# Problem to solve
From the data that follows, print exactly the lines starting at the one containing "Error reading TDB" and ending at the one containing "user should carefully"; include both of them and nothing more.

_ _ _

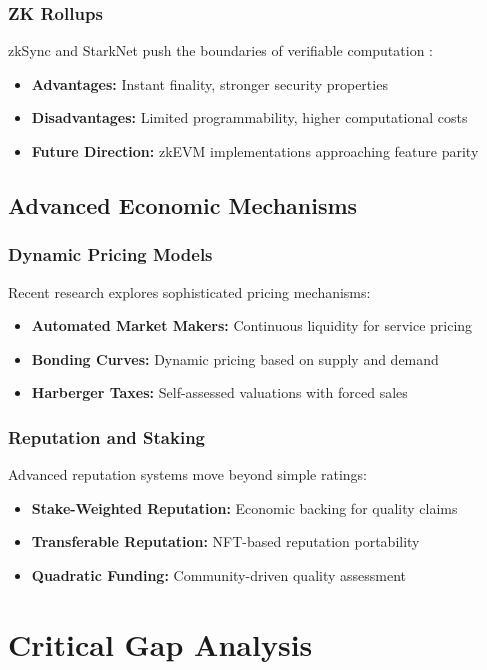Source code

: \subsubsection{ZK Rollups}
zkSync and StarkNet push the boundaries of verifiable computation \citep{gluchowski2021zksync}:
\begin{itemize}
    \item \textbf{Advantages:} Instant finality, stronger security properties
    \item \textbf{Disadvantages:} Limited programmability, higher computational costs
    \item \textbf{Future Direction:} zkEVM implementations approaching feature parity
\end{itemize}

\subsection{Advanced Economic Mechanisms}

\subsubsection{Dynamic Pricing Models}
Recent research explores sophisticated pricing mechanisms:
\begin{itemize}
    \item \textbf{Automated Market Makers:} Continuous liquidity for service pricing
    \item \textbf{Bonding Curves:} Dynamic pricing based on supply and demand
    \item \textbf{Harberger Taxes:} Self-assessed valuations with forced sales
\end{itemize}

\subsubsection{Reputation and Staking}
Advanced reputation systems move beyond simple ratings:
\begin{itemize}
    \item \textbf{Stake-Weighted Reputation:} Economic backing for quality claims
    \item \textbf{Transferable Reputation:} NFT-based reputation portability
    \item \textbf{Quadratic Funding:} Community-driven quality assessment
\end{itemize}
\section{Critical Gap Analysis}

_ _ _

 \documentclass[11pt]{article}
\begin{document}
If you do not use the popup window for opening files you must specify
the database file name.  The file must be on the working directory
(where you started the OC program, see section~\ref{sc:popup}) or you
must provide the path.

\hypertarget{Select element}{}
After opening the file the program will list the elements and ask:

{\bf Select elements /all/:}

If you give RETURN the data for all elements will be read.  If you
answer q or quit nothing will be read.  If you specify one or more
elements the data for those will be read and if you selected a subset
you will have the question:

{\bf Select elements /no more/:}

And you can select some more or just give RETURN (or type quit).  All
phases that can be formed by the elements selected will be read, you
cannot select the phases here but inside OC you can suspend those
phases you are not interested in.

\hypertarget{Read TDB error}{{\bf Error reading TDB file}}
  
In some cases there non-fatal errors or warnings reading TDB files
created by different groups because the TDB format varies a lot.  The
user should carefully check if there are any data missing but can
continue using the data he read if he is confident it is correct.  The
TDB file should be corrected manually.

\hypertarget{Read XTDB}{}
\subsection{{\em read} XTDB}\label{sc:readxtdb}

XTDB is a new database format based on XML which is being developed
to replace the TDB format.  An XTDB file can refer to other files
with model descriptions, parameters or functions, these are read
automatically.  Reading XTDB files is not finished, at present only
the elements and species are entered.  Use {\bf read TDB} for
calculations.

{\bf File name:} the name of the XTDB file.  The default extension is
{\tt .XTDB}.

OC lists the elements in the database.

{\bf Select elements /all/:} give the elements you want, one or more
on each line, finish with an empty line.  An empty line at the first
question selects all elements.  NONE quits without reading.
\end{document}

_ _ _

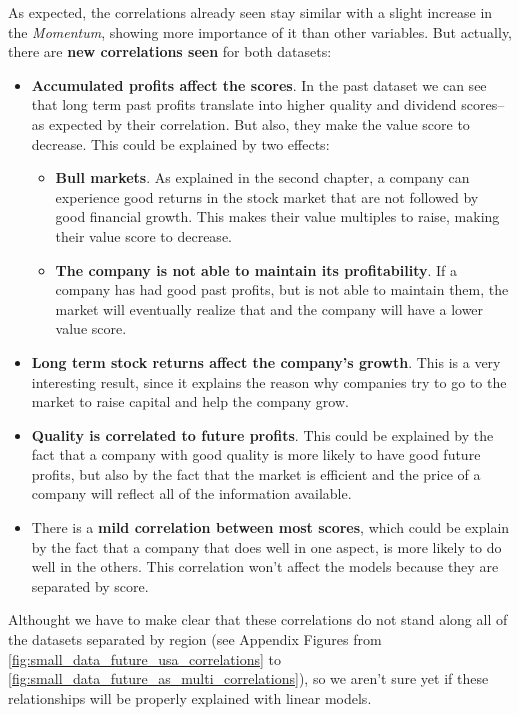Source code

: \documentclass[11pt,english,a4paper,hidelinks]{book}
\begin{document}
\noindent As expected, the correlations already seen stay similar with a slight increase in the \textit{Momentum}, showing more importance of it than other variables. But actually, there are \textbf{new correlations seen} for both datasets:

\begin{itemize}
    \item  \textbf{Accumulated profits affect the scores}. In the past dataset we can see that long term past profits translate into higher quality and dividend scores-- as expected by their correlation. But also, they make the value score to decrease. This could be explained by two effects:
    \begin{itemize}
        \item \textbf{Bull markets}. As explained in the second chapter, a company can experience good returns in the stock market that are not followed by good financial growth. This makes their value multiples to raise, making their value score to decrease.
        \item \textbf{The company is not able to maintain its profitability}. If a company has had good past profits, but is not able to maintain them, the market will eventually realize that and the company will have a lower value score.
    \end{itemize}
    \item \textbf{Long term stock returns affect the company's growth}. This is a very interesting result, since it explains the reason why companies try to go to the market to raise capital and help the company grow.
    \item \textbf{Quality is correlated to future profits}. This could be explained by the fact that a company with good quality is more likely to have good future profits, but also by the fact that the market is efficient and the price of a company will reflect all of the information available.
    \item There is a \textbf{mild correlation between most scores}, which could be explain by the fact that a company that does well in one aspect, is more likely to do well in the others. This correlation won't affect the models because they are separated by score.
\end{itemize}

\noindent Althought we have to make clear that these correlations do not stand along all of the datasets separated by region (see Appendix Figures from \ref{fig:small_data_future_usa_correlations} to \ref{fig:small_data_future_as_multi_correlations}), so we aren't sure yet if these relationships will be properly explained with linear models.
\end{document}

_ _ _

# Response to this task
\hypertarget{Read TDB error}{{\bf Error reading TDB file}}
  
In some cases there non-fatal errors or warnings reading TDB files
created by different groups because the TDB format varies a lot.  The
user should carefully check if there are any data missing but can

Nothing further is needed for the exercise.